* Your assignment
Straight copy, no pictures: transcribe each entry as it stands.

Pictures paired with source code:
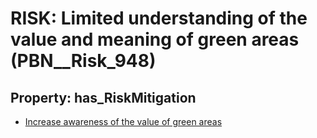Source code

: # RISK: __Limited understanding of the value and meaning of green areas__ (PBN__Risk_948)

## Property: has_RiskMitigation

* [Increase awareness of the value of green areas](PBN__RiskMitigation_1317)

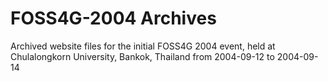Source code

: # FOSS4G-2004 Archives

Archived website files for the initial FOSS4G 2004 event, held at Chulalongkorn University, Bankok, Thailand from 2004-09-12 to 2004-09-14
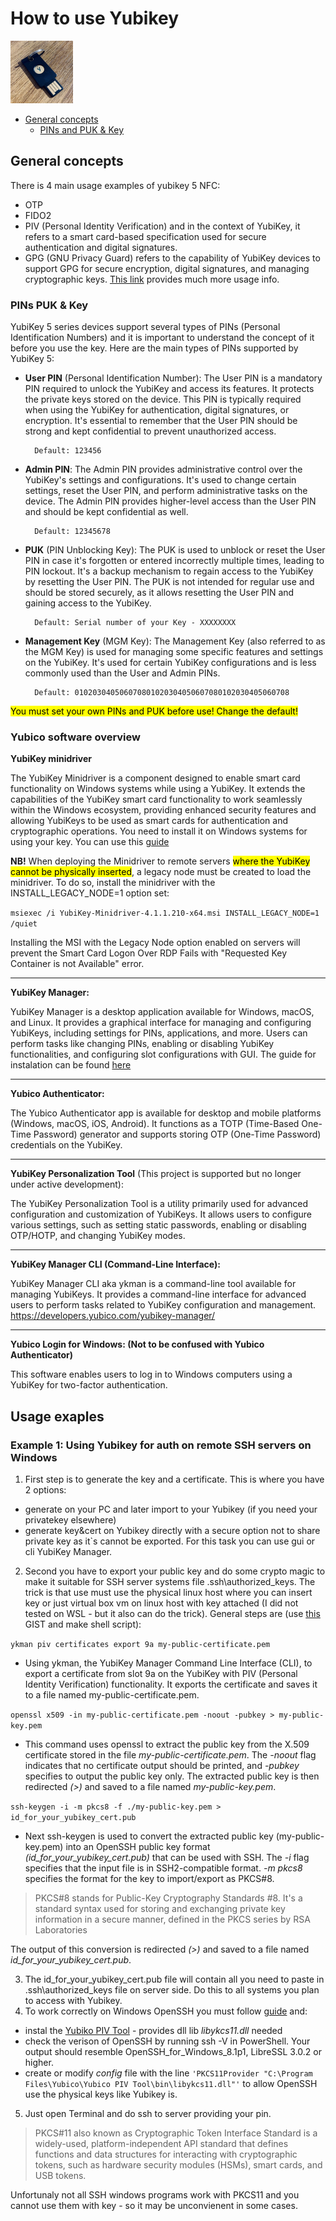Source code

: # How to use Yubikey
<img src="/data/yubikey.jpg" width="100" height="100">

- [General concepts](#general-concepts)
  - [PINs and PUK & Key](#pins-puk-&-key)

## General concepts

There is 4 main usage examples of yubikey 5 NFC:
- OTP
- FIDO2
- PIV (Personal Identity Verification) and in the context of YubiKey, it refers to a smart card-based specification used for secure authentication and digital signatures.
- GPG (GNU Privacy Guard) refers to the capability of YubiKey devices to support GPG for secure encryption, digital signatures, and managing cryptographic keys. [This link](https://github.com/drduh/YubiKey-Guide) provides much more usage info.

### PINs PUK & Key

YubiKey 5 series devices support several types of PINs (Personal Identification Numbers) and it is important to understand the concept of it before you use the key. Here are the main types of PINs supported by YubiKey 5:

- **User PIN** (Personal Identification Number):
            The User PIN is a mandatory PIN required to unlock the YubiKey and access its features. It protects the private keys stored on the device.
            This PIN is typically required when using the YubiKey for authentication, digital signatures, or encryption.
        It's essential to remember that the User PIN should be strong and kept confidential to prevent unauthorized access.

        Default: 123456

- **Admin PIN**:
            The Admin PIN provides administrative control over the YubiKey's settings and configurations.
            It's used to change certain settings, reset the User PIN, and perform administrative tasks on the device.
            The Admin PIN provides higher-level access than the User PIN and should be kept confidential as well.

        Default: 12345678

- **PUK** (PIN Unblocking Key):
            The PUK is used to unblock or reset the User PIN in case it's forgotten or entered incorrectly multiple times, leading to PIN lockout.
            It's a backup mechanism to regain access to the YubiKey by resetting the User PIN.
            The PUK is not intended for regular use and should be stored securely, as it allows resetting the User PIN and gaining access to the YubiKey.

        Default: Serial number of your Key - XXXXXXXX

- **Management Key** (MGM Key):
            The Management Key (also referred to as the MGM Key) is used for managing some specific features and settings on the YubiKey.
            It's used for certain YubiKey configurations and is less commonly used than the User and Admin PINs.

        Default: 010203040506070801020304050607080102030405060708

<mark>You must set your own PINs and PUK before use! Change the default!</mark>

### Yubico software overview 

**YubiKey minidriver**

The YubiKey Minidriver is a component designed to enable smart card functionality on Windows systems while using a YubiKey. It extends the capabilities of the YubiKey smart card functionality to work seamlessly within the Windows ecosystem, providing enhanced security features and allowing YubiKeys to be used as smart cards for authentication and cryptographic operations.
You need to install it on Windows systems for using your key. You can use this [guide](https://support.yubico.com/hc/en-us/articles/360015654560#Manual-Install)

**NB!** When deploying the Minidriver to remote servers <mark>where the YubiKey cannot be physically inserted</mark>, a legacy node must be created to load the minidriver. To do so, install the minidriver with the INSTALL_LEGACY_NODE=1 option set:

`msiexec /i YubiKey-Minidriver-4.1.1.210-x64.msi INSTALL_LEGACY_NODE=1 /quiet`

Installing the MSI with the Legacy Node option enabled on servers will prevent the Smart Card Logon Over RDP Fails with "Requested Key Container is not Available" error.

---

**YubiKey Manager:**

YubiKey Manager is a desktop application available for Windows, macOS, and Linux. It provides a graphical interface for managing and configuring YubiKeys, including settings for PINs, applications, and more. Users can perform tasks like changing PINs, enabling or disabling YubiKey functionalities, and configuring slot configurations with GUI.
The guide for instalation can be found [here](https://docs.yubico.com/software/yubikey/tools/ykman/Install_ykman.html#third-party-linux-distributions)

---

**Yubico Authenticator:**

The Yubico Authenticator app is available for desktop and mobile platforms (Windows, macOS, iOS, Android). It functions as a TOTP (Time-Based One-Time Password) generator and supports storing OTP (One-Time Password) credentials on the YubiKey.

---

**YubiKey Personalization Tool** (This project is supported but no longer under active development):

The YubiKey Personalization Tool is a utility primarily used for advanced configuration and customization of YubiKeys. It allows users to configure various settings, such as setting static passwords, enabling or disabling OTP/HOTP, and changing YubiKey modes.

---

**YubiKey Manager CLI (Command-Line Interface):**

YubiKey Manager CLI aka ykman is a command-line tool available for managing YubiKeys. It provides a command-line interface for advanced users to perform tasks related to YubiKey configuration and management.
https://developers.yubico.com/yubikey-manager/

---

**Yubico Login for Windows: (Not to be confused with Yubico Authenticator)**

This software enables users to log in to Windows computers using a YubiKey for two-factor authentication.

## Usage exaples 
### Example 1: Using Yubikey for auth on remote SSH servers on Windows
1. First step is to generate the key and a certificate. This is where you have 2 options:
- generate on your PC and later import to your Yubikey (if you need your privatekey elsewhere)
- generate key&cert on Yubikey directly with a secure option not to share private key as it`s cannot be exported. For this task you can use gui or cli YubiKey Manager.

2. Second you have to export your public key and do some crypto magic to make it suitable for SSH server systems file .ssh\authorized_keys. The trick is that use must use the physical linux host where you can insert key or just virtual box vm on linux host with key attached (I did not tested on WSL - but it also can do the trick). 
General steps are (use [this](https://gist.github.com/shanewholloway/15a0f5dda96b5d328d121f255f012ebf) GIST and make shell script):

`ykman piv certificates export 9a my-public-certificate.pem`

- Using ykman, the YubiKey Manager Command Line Interface (CLI), to export a certificate from slot 9a on the YubiKey with PIV (Personal Identity Verification) functionality. It exports the certificate               and saves it to a file named my-public-certificate.pem.

`openssl x509 -in my-public-certificate.pem -noout -pubkey > my-public-key.pem`

 - This command uses openssl to extract the public key from the X.509 certificate stored in the file *my-public-certificate.pem*. The *-noout* flag indicates that no certificate output should be printed,             and *-pubkey* specifies to output the public key only. The extracted public key is then redirected *(>)* and saved to a file named *my-public-key.pem*.

`ssh-keygen -i -m pkcs8 -f ./my-public-key.pem > id_for_your_yubikey_cert.pub`

- Next ssh-keygen is used to convert the extracted public key (my-public-key.pem) into an OpenSSH public key format *(id_for_your_yubikey_cert.pub)* that can be used with SSH. The *-i* flag specifies                that the input file is in SSH2-compatible format. *-m pkcs8* specifies the format for the key to import/export as PKCS#8. 
> PKCS#8 stands for Public-Key Cryptography Standards #8. It's a standard syntax used for storing and exchanging private key information in a secure manner, defined in the PKCS series by RSA Laboratories

The output of this conversion is redirected *(>)* and saved to a file named *id_for_your_yubikey_cert.pub*.

3. The id_for_your_yubikey_cert.pub file will contain all you need to paste in .ssh\authorized_keys file on server side. Do this to all systems you plan to access with Yubikey.
4. To work correctly on Windows OpenSSH you must follow [guide](https://support.yubico.com/hc/en-us/articles/360021606180-Using-YubiKey-PIV-with-Windows-native-SSH-client) and:
- instal the [Yubiko PIV Tool](https://developers.yubico.com/yubico-piv-tool/) - provides dll lib *libykcs11.dll* needed 
- check the verison of OpenSSH by running ssh -V in PowerShell. Your output should resemble OpenSSH_for_Windows_8.1p1, LibreSSL 3.0.2 or higher.
- create or modify *config* file with the line 
`'PKCS11Provider "C:\Program Files\Yubico\Yubico PIV Tool\bin\libykcs11.dll"'`
to allow OpenSSH use the physical keys like Yubikey is.
5. Just open Terminal and do ssh to server providing your pin.

> PKCS#11 also known as Cryptographic Token Interface Standard is a widely-used, platform-independent API standard that defines functions and data structures for interacting with cryptographic tokens, such as hardware security modules (HSMs), smart cards, and USB tokens.

Unfortunaly not all SSH windows programs work with PKCS11 and you cannot use them with key - so it may be unconvienent in some cases.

* Output for this task
Source code

: # RISK: __Limited understanding of the value and meaning of green areas__ (PBN__Risk_948)

## Property: has_RiskMitigation

* [Increase awareness of the value of green areas](PBN__RiskMitigation_1317)

Source code

: # FOSS4G-2004 Archives

Archived website files for the initial FOSS4G 2004 event, held at Chulalongkorn University, Bankok, Thailand from 2004-09-12 to 2004-09-14
Source code

: # How to use Yubikey
<img src="/data/yubikey.jpg" width="100" height="100">

- [General concepts](#general-concepts)
  - [PINs and PUK & Key](#pins-puk-&-key)

## General concepts

There is 4 main usage examples of yubikey 5 NFC:
- OTP
- FIDO2
- PIV (Personal Identity Verification) and in the context of YubiKey, it refers to a smart card-based specification used for secure authentication and digital signatures.
- GPG (GNU Privacy Guard) refers to the capability of YubiKey devices to support GPG for secure encryption, digital signatures, and managing cryptographic keys. [This link](https://github.com/drduh/YubiKey-Guide) provides much more usage info.

### PINs PUK & Key

YubiKey 5 series devices support several types of PINs (Personal Identification Numbers) and it is important to understand the concept of it before you use the key. Here are the main types of PINs supported by YubiKey 5:

- **User PIN** (Personal Identification Number):
            The User PIN is a mandatory PIN required to unlock the YubiKey and access its features. It protects the private keys stored on the device.
            This PIN is typically required when using the YubiKey for authentication, digital signatures, or encryption.
        It's essential to remember that the User PIN should be strong and kept confidential to prevent unauthorized access.

        Default: 123456

- **Admin PIN**:
            The Admin PIN provides administrative control over the YubiKey's settings and configurations.
            It's used to change certain settings, reset the User PIN, and perform administrative tasks on the device.
            The Admin PIN provides higher-level access than the User PIN and should be kept confidential as well.

        Default: 12345678

- **PUK** (PIN Unblocking Key):
            The PUK is used to unblock or reset the User PIN in case it's forgotten or entered incorrectly multiple times, leading to PIN lockout.
            It's a backup mechanism to regain access to the YubiKey by resetting the User PIN.
            The PUK is not intended for regular use and should be stored securely, as it allows resetting the User PIN and gaining access to the YubiKey.

        Default: Serial number of your Key - XXXXXXXX

- **Management Key** (MGM Key):
            The Management Key (also referred to as the MGM Key) is used for managing some specific features and settings on the YubiKey.
            It's used for certain YubiKey configurations and is less commonly used than the User and Admin PINs.

        Default: 010203040506070801020304050607080102030405060708

<mark>You must set your own PINs and PUK before use! Change the default!</mark>

### Yubico software overview 

**YubiKey minidriver**

The YubiKey Minidriver is a component designed to enable smart card functionality on Windows systems while using a YubiKey. It extends the capabilities of the YubiKey smart card functionality to work seamlessly within the Windows ecosystem, providing enhanced security features and allowing YubiKeys to be used as smart cards for authentication and cryptographic operations.
You need to install it on Windows systems for using your key. You can use this [guide](https://support.yubico.com/hc/en-us/articles/360015654560#Manual-Install)

**NB!** When deploying the Minidriver to remote servers <mark>where the YubiKey cannot be physically inserted</mark>, a legacy node must be created to load the minidriver. To do so, install the minidriver with the INSTALL_LEGACY_NODE=1 option set:

`msiexec /i YubiKey-Minidriver-4.1.1.210-x64.msi INSTALL_LEGACY_NODE=1 /quiet`

Installing the MSI with the Legacy Node option enabled on servers will prevent the Smart Card Logon Over RDP Fails with "Requested Key Container is not Available" error.

---

**YubiKey Manager:**

YubiKey Manager is a desktop application available for Windows, macOS, and Linux. It provides a graphical interface for managing and configuring YubiKeys, including settings for PINs, applications, and more. Users can perform tasks like changing PINs, enabling or disabling YubiKey functionalities, and configuring slot configurations with GUI.
The guide for instalation can be found [here](https://docs.yubico.com/software/yubikey/tools/ykman/Install_ykman.html#third-party-linux-distributions)

---

**Yubico Authenticator:**

The Yubico Authenticator app is available for desktop and mobile platforms (Windows, macOS, iOS, Android). It functions as a TOTP (Time-Based One-Time Password) generator and supports storing OTP (One-Time Password) credentials on the YubiKey.

---

**YubiKey Personalization Tool** (This project is supported but no longer under active development):

The YubiKey Personalization Tool is a utility primarily used for advanced configuration and customization of YubiKeys. It allows users to configure various settings, such as setting static passwords, enabling or disabling OTP/HOTP, and changing YubiKey modes.

---

**YubiKey Manager CLI (Command-Line Interface):**

YubiKey Manager CLI aka ykman is a command-line tool available for managing YubiKeys. It provides a command-line interface for advanced users to perform tasks related to YubiKey configuration and management.
https://developers.yubico.com/yubikey-manager/

---

**Yubico Login for Windows: (Not to be confused with Yubico Authenticator)**

This software enables users to log in to Windows computers using a YubiKey for two-factor authentication.

## Usage exaples 
### Example 1: Using Yubikey for auth on remote SSH servers on Windows
1. First step is to generate the key and a certificate. This is where you have 2 options:
- generate on your PC and later import to your Yubikey (if you need your privatekey elsewhere)
- generate key&cert on Yubikey directly with a secure option not to share private key as it`s cannot be exported. For this task you can use gui or cli YubiKey Manager.

2. Second you have to export your public key and do some crypto magic to make it suitable for SSH server systems file .ssh\authorized_keys. The trick is that use must use the physical linux host where you can insert key or just virtual box vm on linux host with key attached (I did not tested on WSL - but it also can do the trick). 
General steps are (use [this](https://gist.github.com/shanewholloway/15a0f5dda96b5d328d121f255f012ebf) GIST and make shell script):

`ykman piv certificates export 9a my-public-certificate.pem`

- Using ykman, the YubiKey Manager Command Line Interface (CLI), to export a certificate from slot 9a on the YubiKey with PIV (Personal Identity Verification) functionality. It exports the certificate               and saves it to a file named my-public-certificate.pem.

`openssl x509 -in my-public-certificate.pem -noout -pubkey > my-public-key.pem`

 - This command uses openssl to extract the public key from the X.509 certificate stored in the file *my-public-certificate.pem*. The *-noout* flag indicates that no certificate output should be printed,             and *-pubkey* specifies to output the public key only. The extracted public key is then redirected *(>)* and saved to a file named *my-public-key.pem*.

`ssh-keygen -i -m pkcs8 -f ./my-public-key.pem > id_for_your_yubikey_cert.pub`

- Next ssh-keygen is used to convert the extracted public key (my-public-key.pem) into an OpenSSH public key format *(id_for_your_yubikey_cert.pub)* that can be used with SSH. The *-i* flag specifies                that the input file is in SSH2-compatible format. *-m pkcs8* specifies the format for the key to import/export as PKCS#8. 
> PKCS#8 stands for Public-Key Cryptography Standards #8. It's a standard syntax used for storing and exchanging private key information in a secure manner, defined in the PKCS series by RSA Laboratories

The output of this conversion is redirected *(>)* and saved to a file named *id_for_your_yubikey_cert.pub*.

3. The id_for_your_yubikey_cert.pub file will contain all you need to paste in .ssh\authorized_keys file on server side. Do this to all systems you plan to access with Yubikey.
4. To work correctly on Windows OpenSSH you must follow [guide](https://support.yubico.com/hc/en-us/articles/360021606180-Using-YubiKey-PIV-with-Windows-native-SSH-client) and:
- instal the [Yubiko PIV Tool](https://developers.yubico.com/yubico-piv-tool/) - provides dll lib *libykcs11.dll* needed 
- check the verison of OpenSSH by running ssh -V in PowerShell. Your output should resemble OpenSSH_for_Windows_8.1p1, LibreSSL 3.0.2 or higher.
- create or modify *config* file with the line 
`'PKCS11Provider "C:\Program Files\Yubico\Yubico PIV Tool\bin\libykcs11.dll"'`
to allow OpenSSH use the physical keys like Yubikey is.
5. Just open Terminal and do ssh to server providing your pin.

> PKCS#11 also known as Cryptographic Token Interface Standard is a widely-used, platform-independent API standard that defines functions and data structures for interacting with cryptographic tokens, such as hardware security modules (HSMs), smart cards, and USB tokens.

Unfortunaly not all SSH windows programs work with PKCS11 and you cannot use them with key - so it may be unconvienent in some cases.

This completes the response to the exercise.